New spy pics of the e60 are here...

New 5 pics

I'm not likeing it... It just doesn't seam to flow and the kidney openings differ too much from tradition (ie -- too pontiac)


----------



## Jeff_DML (Mar 13, 2002)

ZBB 325Ci said:


> *New spy pics of the e60 are here...
> 
> New 5 pics
> 
> I'm not likeing it... It just doesn't seam to flow and the kidney openings differ too much from tradition (ie -- too pontiac) *


I thought those pics where floating around a few months ago?:dunno:

Butt is ugly, IMHO:thumbdwn:


----------



## RCK (Jan 29, 2003)

I am very dissapointed with BMW's new 5-series design. This is the 1st time they have done a complete makeover over such a short period of time. The new model looks nothing like the current and when I look at it even more, its starting to look like an IS300. I hope its one of those things that I just need to get used to. But its not looking too good


----------



## 3or5er (Nov 26, 2002)

fugly :thumbdwn:


----------



## shabbaman (Dec 16, 2002)

*Of course it's Fugly*

It's got tape all over it.

The jury's still out for me. I'm just happy that it going to look more like a larger 3 than a smaller 7 

The trunk is definately bulky, but it looks like cargo space will be enormous in this car.

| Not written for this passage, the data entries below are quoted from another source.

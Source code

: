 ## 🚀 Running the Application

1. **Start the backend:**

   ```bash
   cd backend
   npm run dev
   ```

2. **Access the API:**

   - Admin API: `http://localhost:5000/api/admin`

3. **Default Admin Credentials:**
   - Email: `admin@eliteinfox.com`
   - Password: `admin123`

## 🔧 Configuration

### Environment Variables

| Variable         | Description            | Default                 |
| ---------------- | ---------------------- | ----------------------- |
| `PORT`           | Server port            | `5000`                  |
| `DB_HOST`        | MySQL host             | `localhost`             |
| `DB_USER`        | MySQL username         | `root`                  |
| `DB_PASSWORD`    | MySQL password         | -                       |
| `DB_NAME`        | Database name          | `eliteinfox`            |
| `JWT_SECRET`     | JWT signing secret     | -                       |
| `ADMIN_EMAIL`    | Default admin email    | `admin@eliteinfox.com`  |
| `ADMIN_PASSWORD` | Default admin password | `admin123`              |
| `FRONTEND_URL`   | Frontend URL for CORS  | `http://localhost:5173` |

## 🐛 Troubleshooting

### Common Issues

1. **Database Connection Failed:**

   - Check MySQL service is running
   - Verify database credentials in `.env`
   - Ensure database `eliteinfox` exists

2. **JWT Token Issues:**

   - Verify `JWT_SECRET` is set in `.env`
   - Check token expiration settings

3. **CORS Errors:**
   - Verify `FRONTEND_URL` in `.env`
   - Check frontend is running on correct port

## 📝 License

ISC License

As for the grille, let's not be ignorant, just about every picture of the new 5, including these, have had their noses taped. It will look TOTALLY different and better when they slap a little chrome around it.

I agree that the car doesn't flow like the E39, but the incoming E46 didn't flow like the outgoing E36 either.

Let's be patient and again, thank god that the 5er doesn't look like the 7er.


----------



## JPinTO (Dec 20, 2001)

Like all new bangle designs... they look much better in dark colors than light ones.


----------



## MotorenWerke (Apr 24, 2002)

In my opinion, this will be a handsome car (then again the E65 is a handsome car to me), but one thing i am skeptical about is: 
_M versions will eventually be available for all variants._

Certainly she is not talking about BMW making M versions of the X5 and of the E60 Touring, or is she


----------



## SoonerE39 (Oct 10, 2002)

Ok, I hated these cars when I forst saw them but the more I see the new 5, the more I like it. Kind of like the 7's. It just grows on ya after you see it a few times.:thumbup:


----------